Wawel Kraków
- Full name: Wojskowy Klub Sportowy Wawel Kraków
- Nickname(s): Wojskowi (The Militarians)
- Founded: 13 July 1919; 106 years ago
- Ground: WKS Wawel Stadium
- Capacity: 1,170
- Chairman: Piotr Ludwig
- Manager: Jerzy Urban
- League: Klasa B Kraków II
- 2023–24: Klasa B Kraków II, 4th of 9
- Website: https://wkswawel.pl
| Home colours |

= Wawel Kraków =

Polish sports club

Wawel Kraków is a Polish multisports club based in Kraków, Poland. It was founded in 1919. Wawel Kraków was the first Polish club to win the Young Leaders Rally Cup back in 1952. They won the final against their rivals from Cracovia by beating them 5–1.

The club was founded in 1919. In 1928, it merged with Wojskowy Klub Sportowy (Military Sports Club, WKS) and took on the name WKS Wawel. For most of its history, Wawel was an organization supported by Kraków garrison of the Polish Army. It still keeps its traditional name of Military Sports Club, even though since 1 January 2002 it is no longer supported by the army.
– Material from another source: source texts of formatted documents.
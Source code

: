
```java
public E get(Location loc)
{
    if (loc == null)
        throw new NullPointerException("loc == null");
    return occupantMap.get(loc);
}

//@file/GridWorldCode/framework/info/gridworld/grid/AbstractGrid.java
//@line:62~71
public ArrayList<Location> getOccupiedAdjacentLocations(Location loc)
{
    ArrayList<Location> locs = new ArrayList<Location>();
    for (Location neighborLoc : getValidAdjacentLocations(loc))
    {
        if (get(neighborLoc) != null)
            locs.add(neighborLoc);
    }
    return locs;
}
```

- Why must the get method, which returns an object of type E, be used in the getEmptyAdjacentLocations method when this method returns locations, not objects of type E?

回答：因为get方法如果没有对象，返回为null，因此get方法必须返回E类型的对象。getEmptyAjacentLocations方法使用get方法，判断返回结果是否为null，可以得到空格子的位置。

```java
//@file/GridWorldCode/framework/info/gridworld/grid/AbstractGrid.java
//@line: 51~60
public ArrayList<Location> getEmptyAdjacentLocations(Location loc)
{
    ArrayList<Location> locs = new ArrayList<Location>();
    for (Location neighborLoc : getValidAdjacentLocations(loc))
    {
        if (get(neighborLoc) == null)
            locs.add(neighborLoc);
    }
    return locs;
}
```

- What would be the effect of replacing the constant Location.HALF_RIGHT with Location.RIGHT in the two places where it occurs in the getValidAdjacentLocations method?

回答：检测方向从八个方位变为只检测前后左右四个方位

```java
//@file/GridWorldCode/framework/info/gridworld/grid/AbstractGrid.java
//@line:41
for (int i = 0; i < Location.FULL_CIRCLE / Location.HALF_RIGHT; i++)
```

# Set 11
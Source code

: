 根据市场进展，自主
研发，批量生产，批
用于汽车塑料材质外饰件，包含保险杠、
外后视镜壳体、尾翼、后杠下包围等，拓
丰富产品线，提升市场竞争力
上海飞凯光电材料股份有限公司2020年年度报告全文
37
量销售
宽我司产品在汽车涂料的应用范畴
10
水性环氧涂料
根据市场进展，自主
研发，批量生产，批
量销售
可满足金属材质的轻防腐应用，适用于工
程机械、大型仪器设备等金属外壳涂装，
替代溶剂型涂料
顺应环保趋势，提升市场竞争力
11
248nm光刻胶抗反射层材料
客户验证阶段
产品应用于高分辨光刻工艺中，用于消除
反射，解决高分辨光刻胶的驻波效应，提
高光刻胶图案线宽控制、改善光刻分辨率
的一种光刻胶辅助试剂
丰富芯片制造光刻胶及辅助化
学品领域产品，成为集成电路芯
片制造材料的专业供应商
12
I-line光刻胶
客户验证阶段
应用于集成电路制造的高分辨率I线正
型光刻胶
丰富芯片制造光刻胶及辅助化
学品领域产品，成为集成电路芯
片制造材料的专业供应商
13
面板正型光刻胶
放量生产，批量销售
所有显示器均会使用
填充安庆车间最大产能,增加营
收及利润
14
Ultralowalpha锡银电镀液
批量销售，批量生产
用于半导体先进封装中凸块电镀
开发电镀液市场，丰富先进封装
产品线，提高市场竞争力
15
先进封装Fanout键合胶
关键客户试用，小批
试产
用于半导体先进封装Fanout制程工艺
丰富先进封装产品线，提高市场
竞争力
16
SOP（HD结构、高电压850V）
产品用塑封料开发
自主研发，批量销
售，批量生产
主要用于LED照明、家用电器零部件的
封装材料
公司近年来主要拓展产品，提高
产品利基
Currently, WKS Wawel has seven departments: track and field, football, volleyball, cross country running, parachuting and tennis.

Over the years, Wawel's athletes won several medals at different competitions, including 4 gold Olympic medals of Robert Korzeniowski (Atlanta 1996, Sydney 2000, Athens 2004). Furthermore, Korzeniowski won 3 gold medals at World Championships (Athens 1997, Edmonton 2001, Paris 2003), and 2 at European Championships (Budapest 1998, Munich 2002).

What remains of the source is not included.